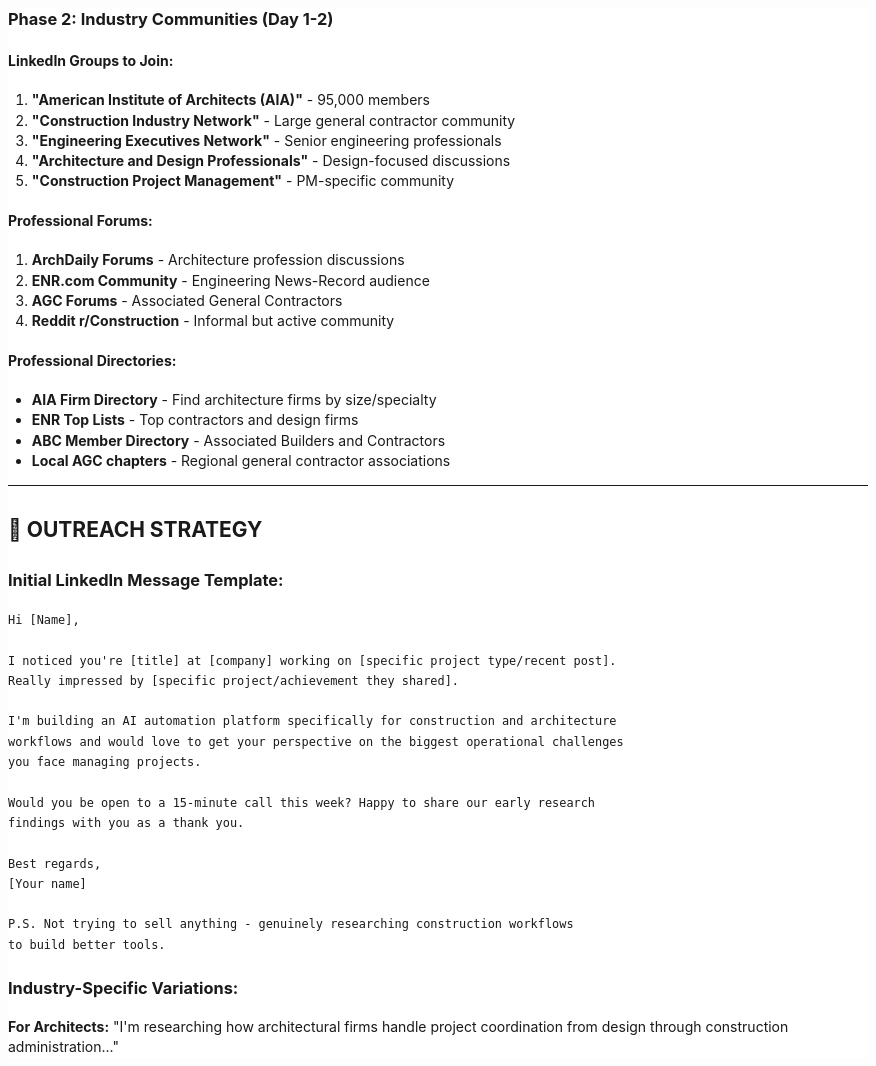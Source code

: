 ### **Phase 2: Industry Communities (Day 1-2)**

#### **LinkedIn Groups to Join:**
1. **"American Institute of Architects (AIA)"** - 95,000 members
2. **"Construction Industry Network"** - Large general contractor community
3. **"Engineering Executives Network"** - Senior engineering professionals
4. **"Architecture and Design Professionals"** - Design-focused discussions
5. **"Construction Project Management"** - PM-specific community

#### **Professional Forums:**
1. **ArchDaily Forums** - Architecture profession discussions
2. **ENR.com Community** - Engineering News-Record audience
3. **AGC Forums** - Associated General Contractors
4. **Reddit r/Construction** - Informal but active community

#### **Professional Directories:**
- **AIA Firm Directory** - Find architecture firms by size/specialty
- **ENR Top Lists** - Top contractors and design firms
- **ABC Member Directory** - Associated Builders and Contractors
- **Local AGC chapters** - Regional general contractor associations

---

## 💬 **OUTREACH STRATEGY**

### **Initial LinkedIn Message Template:**

```
Hi [Name],

I noticed you're [title] at [company] working on [specific project type/recent post].
Really impressed by [specific project/achievement they shared].

I'm building an AI automation platform specifically for construction and architecture
workflows and would love to get your perspective on the biggest operational challenges
you face managing projects.

Would you be open to a 15-minute call this week? Happy to share our early research
findings with you as a thank you.

Best regards,
[Your name]

P.S. Not trying to sell anything - genuinely researching construction workflows
to build better tools.
```

### **Industry-Specific Variations:**

**For Architects:**
"I'm researching how architectural firms handle project coordination from design through construction administration..."
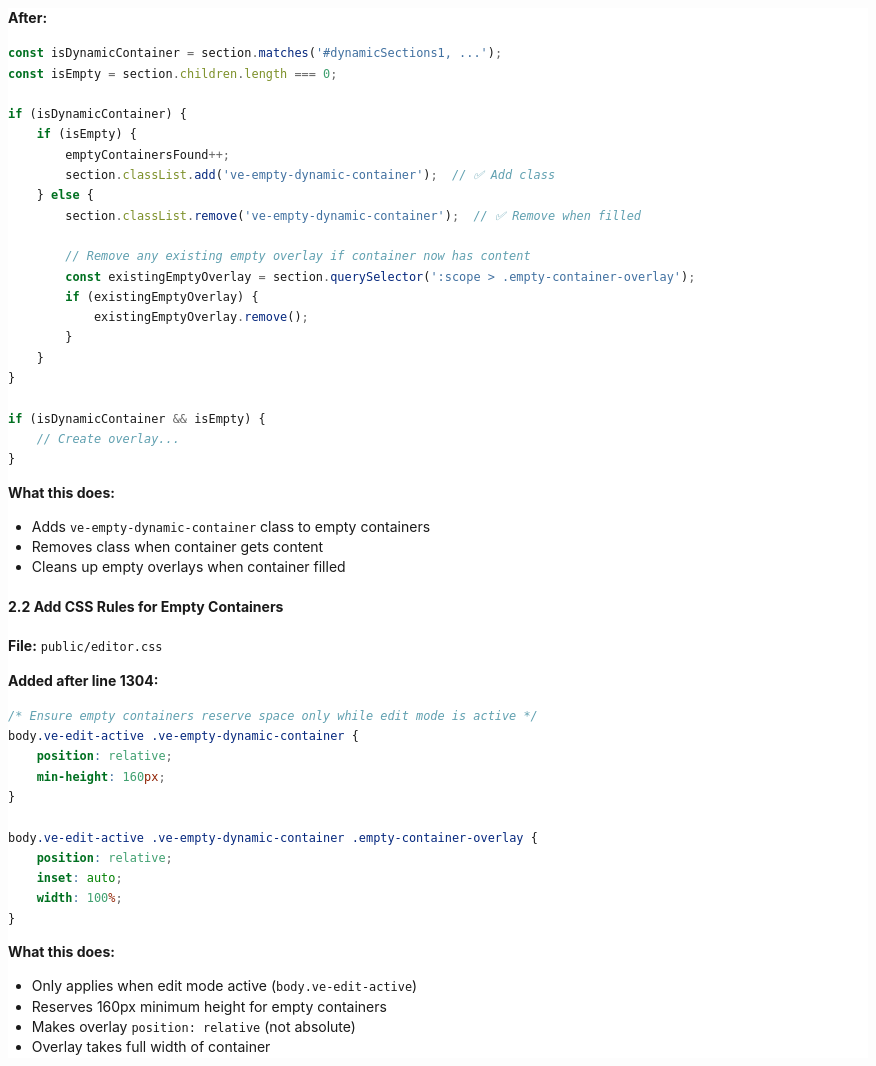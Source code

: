 **After:**
```javascript
const isDynamicContainer = section.matches('#dynamicSections1, ...');
const isEmpty = section.children.length === 0;

if (isDynamicContainer) {
    if (isEmpty) {
        emptyContainersFound++;
        section.classList.add('ve-empty-dynamic-container');  // ✅ Add class
    } else {
        section.classList.remove('ve-empty-dynamic-container');  // ✅ Remove when filled
        
        // Remove any existing empty overlay if container now has content
        const existingEmptyOverlay = section.querySelector(':scope > .empty-container-overlay');
        if (existingEmptyOverlay) {
            existingEmptyOverlay.remove();
        }
    }
}

if (isDynamicContainer && isEmpty) {
    // Create overlay...
}
```

**What this does:**
- Adds `ve-empty-dynamic-container` class to empty containers
- Removes class when container gets content
- Cleans up empty overlays when container filled

#### 2.2 Add CSS Rules for Empty Containers

**File:** `public/editor.css`

**Added after line 1304:**
```css
/* Ensure empty containers reserve space only while edit mode is active */
body.ve-edit-active .ve-empty-dynamic-container {
    position: relative;
    min-height: 160px;
}

body.ve-edit-active .ve-empty-dynamic-container .empty-container-overlay {
    position: relative;
    inset: auto;
    width: 100%;
}
```

**What this does:**
- Only applies when edit mode active (`body.ve-edit-active`)
- Reserves 160px minimum height for empty containers
- Makes overlay `position: relative` (not absolute)
- Overlay takes full width of container
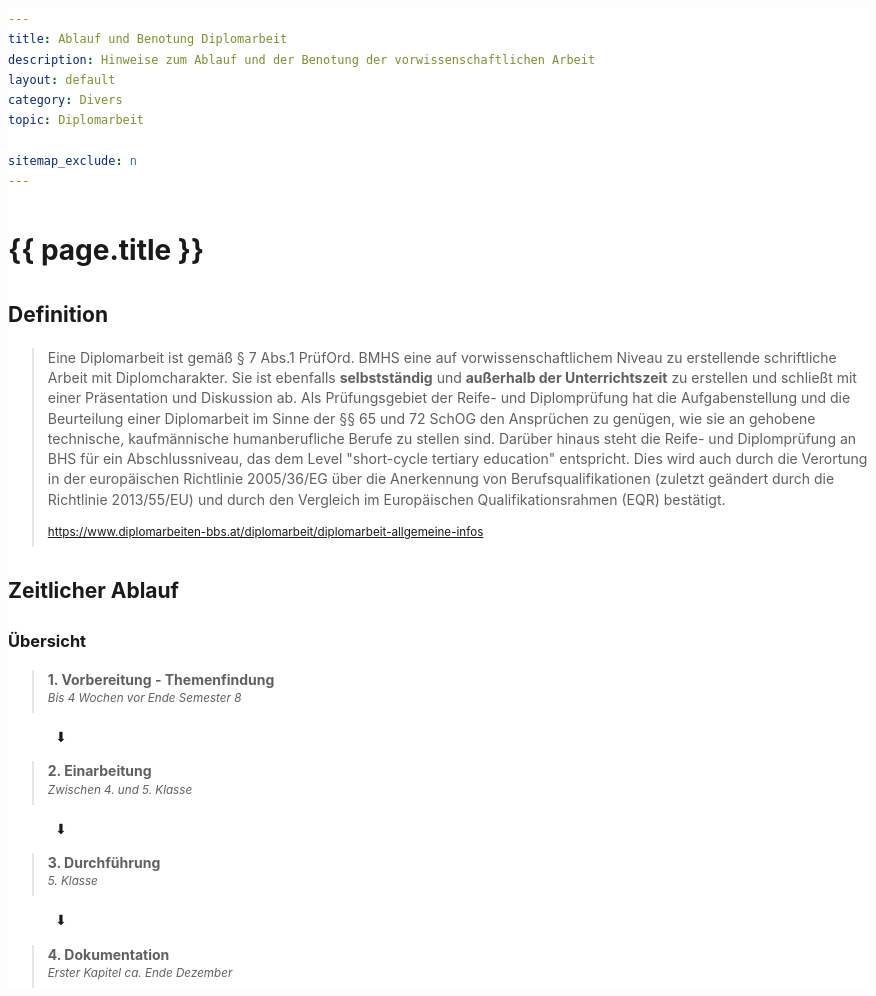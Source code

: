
 ```yaml
---
title: Ablauf und Benotung Diplomarbeit
description: Hinweise zum Ablauf und der Benotung der vorwissenschaftlichen Arbeit
layout: default
category: Divers
topic: Diplomarbeit

sitemap_exclude: n
---
```


# {{ page.title }}

## Definition

> Eine Diplomarbeit ist gemäß § 7 Abs.1 PrüfOrd. BMHS eine auf vorwissenschaftlichem Niveau zu erstellende schriftliche Arbeit mit Diplomcharakter. Sie ist ebenfalls **selbstständig** und **außerhalb der Unterrichtszeit** zu erstellen und schließt mit einer Präsentation und Diskussion ab. Als Prüfungsgebiet der Reife- und Diplomprüfung hat die Aufgabenstellung und die Beurteilung einer Diplomarbeit im Sinne der §§ 65 und 72 SchOG den Ansprüchen zu genügen, wie sie an gehobene technische, kaufmännische humanberufliche Berufe zu stellen sind. Darüber hinaus steht die Reife- und Diplomprüfung an BHS für ein Abschlussniveau, das dem Level "short-cycle tertiary education" entspricht. Dies wird auch durch die Verortung in der europäischen Richtlinie 2005/36/EG über die Anerkennung von Berufsqualifikationen (zuletzt geändert durch die Richtlinie 2013/55/EU) und durch den Vergleich im Europäischen Qualifikationsrahmen (EQR) bestätigt.
>
> <sup> https://www.diplomarbeiten-bbs.at/diplomarbeit/diplomarbeit-allgemeine-infos </sup>

## Zeitlicher Ablauf

### Übersicht

> **1. Vorbereitung - Themenfindung**<br>
> <sup>_Bis 4 Wochen vor Ende Semester 8_</sup>

&nbsp;&nbsp;&nbsp;&nbsp;&nbsp;&nbsp;&nbsp;&nbsp;&nbsp;&nbsp;&nbsp;&nbsp;⬇


> **2. Einarbeitung**<br>
> <sup>_Zwischen 4. und 5. Klasse_</sup>

&nbsp;&nbsp;&nbsp;&nbsp;&nbsp;&nbsp;&nbsp;&nbsp;&nbsp;&nbsp;&nbsp;&nbsp;⬇

> **3. Durchführung**<br>
> <sup>_5. Klasse_</sup>

&nbsp;&nbsp;&nbsp;&nbsp;&nbsp;&nbsp;&nbsp;&nbsp;&nbsp;&nbsp;&nbsp;&nbsp;⬇

> **4. Dokumentation**<br>
> <sup>_Erster Kapitel ca. Ende Dezember_</sup>
>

........

_What you will do_
Apart from the pictures, every line of the data above should be given again exactly.

_Solution for this problem_
Source code

: ### **Phase 2: Industry Communities (Day 1-2)**

#### **LinkedIn Groups to Join:**
1. **"American Institute of Architects (AIA)"** - 95,000 members
2. **"Construction Industry Network"** - Large general contractor community
3. **"Engineering Executives Network"** - Senior engineering professionals
4. **"Architecture and Design Professionals"** - Design-focused discussions
5. **"Construction Project Management"** - PM-specific community

#### **Professional Forums:**
1. **ArchDaily Forums** - Architecture profession discussions
2. **ENR.com Community** - Engineering News-Record audience
3. **AGC Forums** - Associated General Contractors
4. **Reddit r/Construction** - Informal but active community

#### **Professional Directories:**
- **AIA Firm Directory** - Find architecture firms by size/specialty
- **ENR Top Lists** - Top contractors and design firms
- **ABC Member Directory** - Associated Builders and Contractors
- **Local AGC chapters** - Regional general contractor associations

---

## 💬 **OUTREACH STRATEGY**

### **Initial LinkedIn Message Template:**

```
Hi [Name],

I noticed you're [title] at [company] working on [specific project type/recent post].
Really impressed by [specific project/achievement they shared].

I'm building an AI automation platform specifically for construction and architecture
workflows and would love to get your perspective on the biggest operational challenges
you face managing projects.

Would you be open to a 15-minute call this week? Happy to share our early research
findings with you as a thank you.

Best regards,
[Your name]

P.S. Not trying to sell anything - genuinely researching construction workflows
to build better tools.
```

### **Industry-Specific Variations:**

**For Architects:**
"I'm researching how architectural firms handle project coordination from design through construction administration..."
Source code

: **After:**
```javascript
const isDynamicContainer = section.matches('#dynamicSections1, ...');
const isEmpty = section.children.length === 0;

if (isDynamicContainer) {
    if (isEmpty) {
        emptyContainersFound++;
        section.classList.add('ve-empty-dynamic-container');  // ✅ Add class
    } else {
        section.classList.remove('ve-empty-dynamic-container');  // ✅ Remove when filled
        
        // Remove any existing empty overlay if container now has content
        const existingEmptyOverlay = section.querySelector(':scope > .empty-container-overlay');
        if (existingEmptyOverlay) {
            existingEmptyOverlay.remove();
        }
    }
}

if (isDynamicContainer && isEmpty) {
    // Create overlay...
}
```

**What this does:**
- Adds `ve-empty-dynamic-container` class to empty containers
- Removes class when container gets content
- Cleans up empty overlays when container filled

#### 2.2 Add CSS Rules for Empty Containers

**File:** `public/editor.css`

**Added after line 1304:**
```css
/* Ensure empty containers reserve space only while edit mode is active */
body.ve-edit-active .ve-empty-dynamic-container {
    position: relative;
    min-height: 160px;
}

body.ve-edit-active .ve-empty-dynamic-container .empty-container-overlay {
    position: relative;
    inset: auto;
    width: 100%;
}
```

**What this does:**
- Only applies when edit mode active (`body.ve-edit-active`)
- Reserves 160px minimum height for empty containers
- Makes overlay `position: relative` (not absolute)
- Overlay takes full width of container
Source code

:
 ```yaml
---
title: Ablauf und Benotung Diplomarbeit
description: Hinweise zum Ablauf und der Benotung der vorwissenschaftlichen Arbeit
layout: default
category: Divers
topic: Diplomarbeit

sitemap_exclude: n
---
```


# {{ page.title }}

## Definition

> Eine Diplomarbeit ist gemäß § 7 Abs.1 PrüfOrd. BMHS eine auf vorwissenschaftlichem Niveau zu erstellende schriftliche Arbeit mit Diplomcharakter. Sie ist ebenfalls **selbstständig** und **außerhalb der Unterrichtszeit** zu erstellen und schließt mit einer Präsentation und Diskussion ab. Als Prüfungsgebiet der Reife- und Diplomprüfung hat die Aufgabenstellung und die Beurteilung einer Diplomarbeit im Sinne der §§ 65 und 72 SchOG den Ansprüchen zu genügen, wie sie an gehobene technische, kaufmännische humanberufliche Berufe zu stellen sind. Darüber hinaus steht die Reife- und Diplomprüfung an BHS für ein Abschlussniveau, das dem Level "short-cycle tertiary education" entspricht. Dies wird auch durch die Verortung in der europäischen Richtlinie 2005/36/EG über die Anerkennung von Berufsqualifikationen (zuletzt geändert durch die Richtlinie 2013/55/EU) und durch den Vergleich im Europäischen Qualifikationsrahmen (EQR) bestätigt.
>
> <sup> https://www.diplomarbeiten-bbs.at/diplomarbeit/diplomarbeit-allgemeine-infos </sup>

## Zeitlicher Ablauf

### Übersicht

> **1. Vorbereitung - Themenfindung**<br>
> <sup>_Bis 4 Wochen vor Ende Semester 8_</sup>

&nbsp;&nbsp;&nbsp;&nbsp;&nbsp;&nbsp;&nbsp;&nbsp;&nbsp;&nbsp;&nbsp;&nbsp;⬇


> **2. Einarbeitung**<br>
> <sup>_Zwischen 4. und 5. Klasse_</sup>

&nbsp;&nbsp;&nbsp;&nbsp;&nbsp;&nbsp;&nbsp;&nbsp;&nbsp;&nbsp;&nbsp;&nbsp;⬇

> **3. Durchführung**<br>
> <sup>_5. Klasse_</sup>

&nbsp;&nbsp;&nbsp;&nbsp;&nbsp;&nbsp;&nbsp;&nbsp;&nbsp;&nbsp;&nbsp;&nbsp;⬇

> **4. Dokumentation**<br>
> <sup>_Erster Kapitel ca. Ende Dezember_</sup>
>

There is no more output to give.